Many tutors were able to provide not [only] help with comprehending Living Environment topics, but also general high school advice. “During tutoring sessions, my tutee asked me about my experiences in Stuy, high school life, etc,” Ding said. “If I were an eighth grader, I would appreciate the presence of a high schooler who can guide me. This program definitely offers this opportunity for eighth graders.”

Gulamhusein agreed, believing that the mentorship extended beyond just strictly teaching the academic curriculum to the eighth graders. “We’re not just tutors for Living Environment. We’re also mentors,” she said. “We want to be there for these kids and guide them through whatever help they need, whether that be the central dogma or how to study and manage their time in general.”

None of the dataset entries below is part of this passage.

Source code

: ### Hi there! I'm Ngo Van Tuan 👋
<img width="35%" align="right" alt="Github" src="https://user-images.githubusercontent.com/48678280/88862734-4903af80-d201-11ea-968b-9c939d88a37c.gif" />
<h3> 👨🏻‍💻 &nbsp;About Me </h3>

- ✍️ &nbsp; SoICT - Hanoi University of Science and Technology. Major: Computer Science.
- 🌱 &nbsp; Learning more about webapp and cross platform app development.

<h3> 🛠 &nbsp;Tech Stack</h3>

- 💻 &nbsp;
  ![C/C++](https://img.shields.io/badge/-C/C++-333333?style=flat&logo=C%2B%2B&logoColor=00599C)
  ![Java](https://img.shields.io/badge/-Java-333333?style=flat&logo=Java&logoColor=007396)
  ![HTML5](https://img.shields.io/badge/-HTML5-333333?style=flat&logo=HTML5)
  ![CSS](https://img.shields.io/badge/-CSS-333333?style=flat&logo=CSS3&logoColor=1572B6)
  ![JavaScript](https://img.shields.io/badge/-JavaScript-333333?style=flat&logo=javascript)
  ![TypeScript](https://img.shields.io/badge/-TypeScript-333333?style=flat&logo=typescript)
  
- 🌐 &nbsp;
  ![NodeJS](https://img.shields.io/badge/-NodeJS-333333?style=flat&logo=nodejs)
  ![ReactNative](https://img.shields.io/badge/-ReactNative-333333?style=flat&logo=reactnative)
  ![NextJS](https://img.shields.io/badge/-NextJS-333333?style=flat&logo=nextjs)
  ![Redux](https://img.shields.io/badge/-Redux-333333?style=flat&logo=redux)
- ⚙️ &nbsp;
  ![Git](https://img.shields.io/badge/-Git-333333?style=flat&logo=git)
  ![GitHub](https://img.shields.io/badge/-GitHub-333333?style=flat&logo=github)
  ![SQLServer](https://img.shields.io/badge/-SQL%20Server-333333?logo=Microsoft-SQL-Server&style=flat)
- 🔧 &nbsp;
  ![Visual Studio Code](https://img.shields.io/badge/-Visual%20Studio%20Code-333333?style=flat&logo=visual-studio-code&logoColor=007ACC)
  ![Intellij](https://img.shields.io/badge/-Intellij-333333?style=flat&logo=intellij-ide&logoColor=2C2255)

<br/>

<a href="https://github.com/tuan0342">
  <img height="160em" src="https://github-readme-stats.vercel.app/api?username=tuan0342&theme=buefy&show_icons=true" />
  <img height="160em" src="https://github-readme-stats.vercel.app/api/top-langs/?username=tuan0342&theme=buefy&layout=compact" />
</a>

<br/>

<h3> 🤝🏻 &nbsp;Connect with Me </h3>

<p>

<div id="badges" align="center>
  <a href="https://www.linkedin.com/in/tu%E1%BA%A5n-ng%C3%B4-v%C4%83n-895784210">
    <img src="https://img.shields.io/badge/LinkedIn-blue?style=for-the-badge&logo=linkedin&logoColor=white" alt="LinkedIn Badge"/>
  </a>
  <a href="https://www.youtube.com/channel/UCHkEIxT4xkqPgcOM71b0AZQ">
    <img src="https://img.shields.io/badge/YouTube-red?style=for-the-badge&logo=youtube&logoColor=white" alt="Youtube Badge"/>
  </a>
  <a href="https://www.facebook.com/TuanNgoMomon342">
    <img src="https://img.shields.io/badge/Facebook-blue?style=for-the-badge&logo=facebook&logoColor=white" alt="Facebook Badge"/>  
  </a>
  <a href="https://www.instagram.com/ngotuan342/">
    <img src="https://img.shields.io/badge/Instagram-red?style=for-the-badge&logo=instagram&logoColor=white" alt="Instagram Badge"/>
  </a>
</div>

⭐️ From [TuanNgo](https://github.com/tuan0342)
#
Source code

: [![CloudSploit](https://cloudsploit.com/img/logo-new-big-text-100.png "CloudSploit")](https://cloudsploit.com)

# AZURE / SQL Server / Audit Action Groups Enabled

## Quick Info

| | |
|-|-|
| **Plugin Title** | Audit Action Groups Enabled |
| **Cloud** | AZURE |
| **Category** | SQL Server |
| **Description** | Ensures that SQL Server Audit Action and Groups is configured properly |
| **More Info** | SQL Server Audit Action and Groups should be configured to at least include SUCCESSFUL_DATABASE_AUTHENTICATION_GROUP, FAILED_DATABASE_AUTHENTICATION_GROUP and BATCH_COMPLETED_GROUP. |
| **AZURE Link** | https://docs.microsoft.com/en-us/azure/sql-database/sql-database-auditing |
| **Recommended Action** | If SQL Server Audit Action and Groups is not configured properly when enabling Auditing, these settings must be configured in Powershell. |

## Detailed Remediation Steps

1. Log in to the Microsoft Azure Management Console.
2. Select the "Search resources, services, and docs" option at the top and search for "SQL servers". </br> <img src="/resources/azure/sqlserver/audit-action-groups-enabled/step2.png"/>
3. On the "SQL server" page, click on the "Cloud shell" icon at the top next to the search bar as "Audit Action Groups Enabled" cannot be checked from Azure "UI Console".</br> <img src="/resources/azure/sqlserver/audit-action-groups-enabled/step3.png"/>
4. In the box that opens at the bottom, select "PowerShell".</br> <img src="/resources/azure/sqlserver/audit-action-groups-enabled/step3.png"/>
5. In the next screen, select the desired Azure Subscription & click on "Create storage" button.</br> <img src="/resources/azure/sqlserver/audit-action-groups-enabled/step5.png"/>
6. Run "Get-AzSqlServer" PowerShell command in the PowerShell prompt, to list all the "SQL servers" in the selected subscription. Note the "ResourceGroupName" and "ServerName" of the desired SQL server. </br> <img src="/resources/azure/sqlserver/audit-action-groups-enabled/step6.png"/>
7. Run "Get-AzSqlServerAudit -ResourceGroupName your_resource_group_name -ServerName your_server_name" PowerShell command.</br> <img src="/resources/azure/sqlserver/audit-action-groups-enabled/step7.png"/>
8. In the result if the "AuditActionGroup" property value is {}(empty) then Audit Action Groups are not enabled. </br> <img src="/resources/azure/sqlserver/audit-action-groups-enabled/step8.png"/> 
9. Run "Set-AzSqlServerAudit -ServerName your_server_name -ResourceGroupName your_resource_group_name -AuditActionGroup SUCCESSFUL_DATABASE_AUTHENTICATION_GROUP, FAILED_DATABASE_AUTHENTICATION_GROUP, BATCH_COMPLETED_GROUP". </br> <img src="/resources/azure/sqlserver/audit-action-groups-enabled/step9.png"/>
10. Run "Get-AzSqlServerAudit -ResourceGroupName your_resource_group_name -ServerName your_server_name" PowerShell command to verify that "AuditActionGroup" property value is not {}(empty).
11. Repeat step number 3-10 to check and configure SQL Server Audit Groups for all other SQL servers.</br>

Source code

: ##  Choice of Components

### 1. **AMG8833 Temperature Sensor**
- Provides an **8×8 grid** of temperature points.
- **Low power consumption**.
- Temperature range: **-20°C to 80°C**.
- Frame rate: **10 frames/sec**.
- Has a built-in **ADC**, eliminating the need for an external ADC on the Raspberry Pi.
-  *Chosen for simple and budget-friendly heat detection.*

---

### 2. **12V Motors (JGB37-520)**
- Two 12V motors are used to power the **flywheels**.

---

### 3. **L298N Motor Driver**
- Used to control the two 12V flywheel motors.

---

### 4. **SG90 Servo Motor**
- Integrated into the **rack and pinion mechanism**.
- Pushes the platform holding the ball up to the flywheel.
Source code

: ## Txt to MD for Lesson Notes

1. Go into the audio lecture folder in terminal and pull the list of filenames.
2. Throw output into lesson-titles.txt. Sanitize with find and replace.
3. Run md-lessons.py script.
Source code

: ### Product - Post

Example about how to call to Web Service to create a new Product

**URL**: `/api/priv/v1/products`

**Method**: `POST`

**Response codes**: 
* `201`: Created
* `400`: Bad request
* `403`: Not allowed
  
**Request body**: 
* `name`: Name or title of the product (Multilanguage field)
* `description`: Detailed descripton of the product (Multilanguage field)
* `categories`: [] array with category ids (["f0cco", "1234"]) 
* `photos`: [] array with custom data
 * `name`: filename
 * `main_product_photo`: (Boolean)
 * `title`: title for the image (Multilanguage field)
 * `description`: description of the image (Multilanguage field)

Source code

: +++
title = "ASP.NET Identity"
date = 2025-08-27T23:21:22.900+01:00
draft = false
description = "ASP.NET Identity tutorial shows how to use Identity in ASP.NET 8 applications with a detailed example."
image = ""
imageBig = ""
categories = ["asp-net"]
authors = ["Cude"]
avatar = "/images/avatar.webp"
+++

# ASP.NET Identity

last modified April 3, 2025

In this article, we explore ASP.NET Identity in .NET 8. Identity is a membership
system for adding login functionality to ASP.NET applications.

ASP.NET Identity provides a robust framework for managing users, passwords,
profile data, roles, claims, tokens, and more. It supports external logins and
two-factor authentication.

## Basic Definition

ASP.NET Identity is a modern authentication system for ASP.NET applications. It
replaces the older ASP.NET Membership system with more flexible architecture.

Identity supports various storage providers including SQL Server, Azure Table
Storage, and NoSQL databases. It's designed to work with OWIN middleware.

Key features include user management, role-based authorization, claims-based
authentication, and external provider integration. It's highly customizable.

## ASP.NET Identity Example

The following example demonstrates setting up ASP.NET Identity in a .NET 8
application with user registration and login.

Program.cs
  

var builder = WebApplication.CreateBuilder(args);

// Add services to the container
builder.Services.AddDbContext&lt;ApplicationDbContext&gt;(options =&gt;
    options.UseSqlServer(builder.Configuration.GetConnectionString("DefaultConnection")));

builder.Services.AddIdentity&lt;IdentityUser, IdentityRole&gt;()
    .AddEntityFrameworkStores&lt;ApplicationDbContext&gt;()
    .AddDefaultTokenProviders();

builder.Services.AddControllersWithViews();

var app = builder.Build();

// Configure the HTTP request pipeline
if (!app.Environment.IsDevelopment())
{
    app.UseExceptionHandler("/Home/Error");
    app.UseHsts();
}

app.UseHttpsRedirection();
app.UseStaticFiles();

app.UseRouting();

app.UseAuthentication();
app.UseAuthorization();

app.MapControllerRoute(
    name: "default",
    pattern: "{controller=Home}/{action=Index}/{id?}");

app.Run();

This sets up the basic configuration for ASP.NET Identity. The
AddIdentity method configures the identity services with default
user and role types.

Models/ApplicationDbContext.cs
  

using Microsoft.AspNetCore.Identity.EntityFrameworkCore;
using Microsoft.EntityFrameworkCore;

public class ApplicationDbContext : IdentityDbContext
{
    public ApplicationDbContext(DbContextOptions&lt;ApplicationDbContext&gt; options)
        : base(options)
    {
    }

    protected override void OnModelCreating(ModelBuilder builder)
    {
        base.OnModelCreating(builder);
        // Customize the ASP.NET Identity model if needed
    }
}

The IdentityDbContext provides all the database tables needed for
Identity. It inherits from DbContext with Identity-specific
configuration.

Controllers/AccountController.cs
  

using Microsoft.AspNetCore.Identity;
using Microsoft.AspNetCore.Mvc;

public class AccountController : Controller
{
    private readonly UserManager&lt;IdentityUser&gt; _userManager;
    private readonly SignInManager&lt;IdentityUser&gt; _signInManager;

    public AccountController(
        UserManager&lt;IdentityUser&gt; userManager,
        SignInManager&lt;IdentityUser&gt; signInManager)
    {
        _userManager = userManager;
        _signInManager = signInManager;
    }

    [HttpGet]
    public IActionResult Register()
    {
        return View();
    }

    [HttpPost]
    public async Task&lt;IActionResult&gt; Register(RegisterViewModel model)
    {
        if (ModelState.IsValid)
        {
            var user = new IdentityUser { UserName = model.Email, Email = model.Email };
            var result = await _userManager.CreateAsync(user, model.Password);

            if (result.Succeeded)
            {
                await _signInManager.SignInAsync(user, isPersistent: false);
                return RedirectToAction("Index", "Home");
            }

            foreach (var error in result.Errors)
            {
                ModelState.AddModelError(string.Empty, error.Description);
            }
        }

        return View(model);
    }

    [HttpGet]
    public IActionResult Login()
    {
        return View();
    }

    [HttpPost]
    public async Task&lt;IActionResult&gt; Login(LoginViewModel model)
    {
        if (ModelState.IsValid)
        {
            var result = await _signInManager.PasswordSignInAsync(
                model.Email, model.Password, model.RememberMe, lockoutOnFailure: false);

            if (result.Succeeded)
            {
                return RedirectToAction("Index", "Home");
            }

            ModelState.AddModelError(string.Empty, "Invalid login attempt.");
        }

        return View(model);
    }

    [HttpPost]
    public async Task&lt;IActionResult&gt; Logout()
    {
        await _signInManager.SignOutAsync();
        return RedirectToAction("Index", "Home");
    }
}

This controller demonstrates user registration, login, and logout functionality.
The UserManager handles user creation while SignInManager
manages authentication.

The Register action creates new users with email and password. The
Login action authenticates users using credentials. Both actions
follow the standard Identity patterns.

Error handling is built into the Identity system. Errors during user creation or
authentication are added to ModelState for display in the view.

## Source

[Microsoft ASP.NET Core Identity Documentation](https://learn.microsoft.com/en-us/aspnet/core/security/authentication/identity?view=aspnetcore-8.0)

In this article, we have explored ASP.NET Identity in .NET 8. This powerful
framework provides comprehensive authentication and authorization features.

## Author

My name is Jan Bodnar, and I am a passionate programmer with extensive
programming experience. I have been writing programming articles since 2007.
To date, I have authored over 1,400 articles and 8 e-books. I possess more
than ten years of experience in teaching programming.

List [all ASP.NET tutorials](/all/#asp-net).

Rodman noted that the interactions between tutors and tutees could have a positive impact beyond the classroom. “As successful young scholars, the Stuyvesant students can serve as mentors. And just the implicit nature of working with somebody who has been academically successful will give my students access to habits of mind that they might not have had before,” Rodman said.

Once in-person learning resumes, the EC aims to expand the program to other schools and have longer but fewer sessions. “We’re hoping that we’re going to different schools and teaching different types of classes,” Patel said. “Hopefully, sessions are a little bit longer and more spread apart.”

Wistosky also hopes that the program will allow ARISTA members to gain valuable experience. “Bringing this holistic view, working with middle school kids, [and] building these personal relationships [are] going to be beneficial not just to the recipients and [eighth graders] [who] are getting the tutoring or the people that we do service, but in ARISTA itself. We want to provide opportunities for growth for our members.”

Moving forward, ARISTA hopes to continue to engage with the communities outside of Stuyvesant and create more personal connections and impact as an honors society. “We really see this program, especially the Pilot Program, as a stepping stone into reaching the needs of the greater New York City community and interacting with other communities that might be different from our own,” Donnelly said. “We really want to reimagine what an honor society could be […] it’s really a means to [make] a tangible impact in the community.”